In response to DNA double-strand breaks, the histone protein H2AX becomes phosphorylated at its C-terminal serine 139 residue, referred to as γ-H2AX. Formation of γ-H2AX foci is associated with recruitment of p53-binding protein 1 (53BP1), a regulator of the cellular response to DNA double-strand breaks. γ-H2AX expression in peripheral blood mononuclear cells (PBMCs) was recently proposed as a diagnostic and disease activity marker for multiple sclerosis (MS).

Objective

To evaluate the significance of γ-H2AX and 53BP1 foci in PBMCs as diagnostic and disease activity markers in patients with clinically isolated syndrome (CIS) and early relapsing-remitting MS (RRMS) using automated γ-H2AX and 53BP1 foci detection.

Methods

Immunocytochemistry was performed on freshly isolated PBMCs of patients with CIS/early RRMS (n = 25) and healthy controls (n = 27) with γ-H2AX and 53BP1 specific antibodies. Nuclear γ-H2AX and 53BP1 foci were determined using a fully automated reading system, assessing the numbers of γ-H2AX and 53BP1 foci per total number of cells and the percentage of cells with foci. Patients underwent contrast enhanced 3 Tesla magnetic resonance imaging (MRI) and clinical examination including expanded disability status scale (EDSS) score. γ-H2AX and 53BP1 were also compared in previously frozen PBMCs of each 10 CIS/early RRMS patients with and without contrast enhancing lesions (CEL) and 10 healthy controls.

Results

The median (range) number of γ-H2AX (0.04 [0–0.5]) and 53BP1 (0.005 [0–0.2]) foci per cell in freshly isolated PBMCs across all study participants was low and similar to previously reported values of healthy individuals. For both, γ-H2AX and 53BP1, the cellular focus number as well as the percentage of positive cells did not differ between patients with CIS/RRMS and healthy controls. γ-H2AX and 53BP1 levels neither correlated with number nor volume of T2-weighted lesions on MRI, nor with the EDSS. Although γ-H2AX, but not 53BP1, levels were higher in previously frozen PBMCs of patients with than without CEL, γ-H2AX values of both groups overlapped and γ-H2AX did not correlate with the number or volume of CEL.

Conclusion

γ-H2AX and 53BP1 foci do not seem to be promising diagnostic or disease activity biomarkers in patients with early MS. Lymphocytic DNA double-strand breaks are unlikely to play a major role in the pathophysiology of MS.

Introduction

Multiple sclerosis (MS) is a chronic inflammatory demyelinating and neurodegenerative disease of the central nervous system and the leading cause for permanent neurological disability in young adults [1]. The diagnosis of MS can be challenging, in particular in the early phase of the disease [2]http://www.ncbi.nlm.nih.gov/pubmed/18805839. Furthermore, only a proportion of MS lesions seen on conventional magnetic resonance imaging (MRI) is associated with overt clinical symptoms, complicating clinical assessment of disease activity [3,4]. Finally, the course of MS is highly variable as is the response to immunomodulatory therapies [5]. Thus, there is an immanent need for reliable diagnostic, disease activity, prognostic, and therapy response markers in patients with MS [6]. Numerous blood-based biomarkers have therefore been evaluated in MS, though very few have entered clinical practice [7]

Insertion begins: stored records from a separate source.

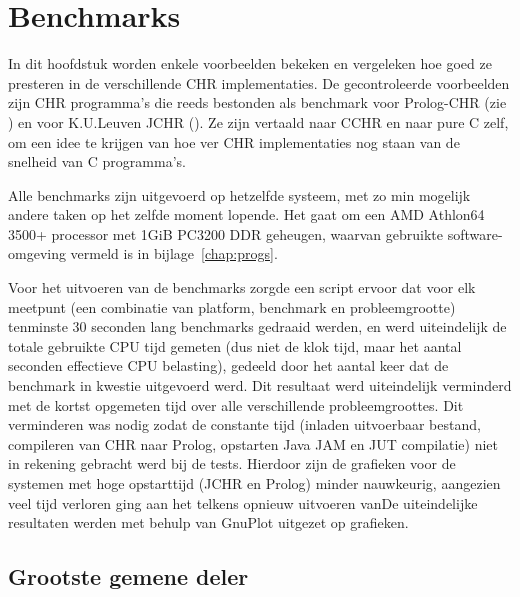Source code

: \chapter{Benchmarks} \label{chap:bench}

\newcommand{\benchfig}[2]{
\begin{figure}[htbp]
\begin{center}
\includevector{1}{fig/bench-#1}
\caption{\label{fig:bench-#1}#2}
\end{center}
\end{figure}
}

In dit hoofdstuk worden enkele voorbeelden bekeken en vergeleken hoe goed ze presteren in de verschillende CHR implementaties. De gecontroleerde voorbeelden zijn CHR programma's die reeds bestonden als benchmark voor Prolog-CHR (zie \cite{tom:benchmarks}) en voor K.U.Leuven JCHR (\cite{peter:benchmarks}). Ze zijn vertaald naar CCHR en naar pure C zelf, om een idee te krijgen van hoe ver CHR implementaties nog staan van de snelheid van C programma's.

Alle benchmarks zijn uitgevoerd op hetzelfde systeem, met zo min mogelijk andere taken op het zelfde moment lopende. Het gaat om een AMD Athlon64 3500+ processor met 1GiB PC3200 DDR geheugen, waarvan gebruikte software-omgeving vermeld is in bijlage~\ref{chap:progs}.

Voor het uitvoeren van de benchmarks zorgde een script ervoor dat voor elk meetpunt (een combinatie van platform, benchmark en probleemgrootte) tenminste 30 seconden lang benchmarks gedraaid werden, en werd uiteindelijk de totale gebruikte CPU tijd gemeten (dus niet de klok tijd, maar het aantal seconden effectieve CPU belasting), gedeeld door het aantal keer dat de benchmark in kwestie uitgevoerd werd. Dit resultaat werd uiteindelijk verminderd met de kortst opgemeten tijd over alle verschillende probleemgroottes. Dit verminderen was nodig zodat de constante tijd (inladen uitvoerbaar bestand, compileren van CHR naar Prolog, opstarten Java JAM en JUT compilatie) niet in rekening gebracht werd bij de tests. Hierdoor zijn de grafieken voor de systemen met hoge opstarttijd (JCHR en Prolog) minder nauwkeurig, aangezien veel tijd verloren ging aan het telkens opnieuw uitvoeren vanDe uiteindelijke resultaten werden met behulp van GnuPlot uitgezet op grafieken.

\section{Grootste gemene deler} \label{sec:bench-gcd}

In response to DNA double-strand breaks the histone protein H2AX becomes phosphorylated at its serine 139 residue in the vicinity of the DNA break site [8]. The thus phosphorylated H2AX is termed γ-H2AX and plays a central role in the cellular DNA double-strand break response pathway by providing a platform for the recruitment of other DNA damage response and repair factors [9,10]. Among those, one key element is p53-binding protein 1 (53BP1), which, much like γ-H2AX, accumulates in discrete nuclear foci at DNA double-strand break sites and has important regulatory functions for the cellular response to DNA double-strand breaks [11,12]. Nuclear γ-H2AX and 53BP1 foci can be visualized in isolated peripheral blood mononuclear cells (PBMCs) by immunofluorescence microscopy. Indeed, digital fluorescence microscopy employing novel pattern recognition algorithms has recently been established for the automated analysis of DNA damage response foci, paving the way for a much needed standardization in this field [1316].

A recent pilot study suggested γ-H2AX expression in PBMCs as a possible diagnostic as well as disease activity marker for relapsing remitting MS (RRMS), as patients with RRMS exhibited higher levels of γ-H2AX positive cells than healthy controls and levels of γ-H2AX positive cells were associated with MRI measures of disease activity in patients with RRMS [17]. Oxidative stress has been implicated in the pathogenesis of MS [18,19]. Because elevated levels of reactive oxygen species may cause DNA damage, a possible link between DNA damage markers in PBMCs and MS may be hypothesized [17].

To further scrutinize the possible association of lymphocytic DNA double-strand break markers and MS, we herein analyzed nuclear γ-H2AX and 53BP1 foci in freshly isolated PBMCs from 25 patients with clinically isolated syndrome (CIS) or early RRMS and 27 healthy controls as well as in previously frozen PBMCs from 20 Patients with CIS or early RRMS and 10 healthy controls using fully automated immunofluorescence microscopy [14,15]. Moreover, we correlated γ-H2AX and 53BP1 levels with MRI measures of disease activity.

Patients and Methods

Patients and healthy controls

The study was approved by the institutional review board of Charité–Universitätsmedizin Berlin (EA1/182/10). All participants provided written informed consent.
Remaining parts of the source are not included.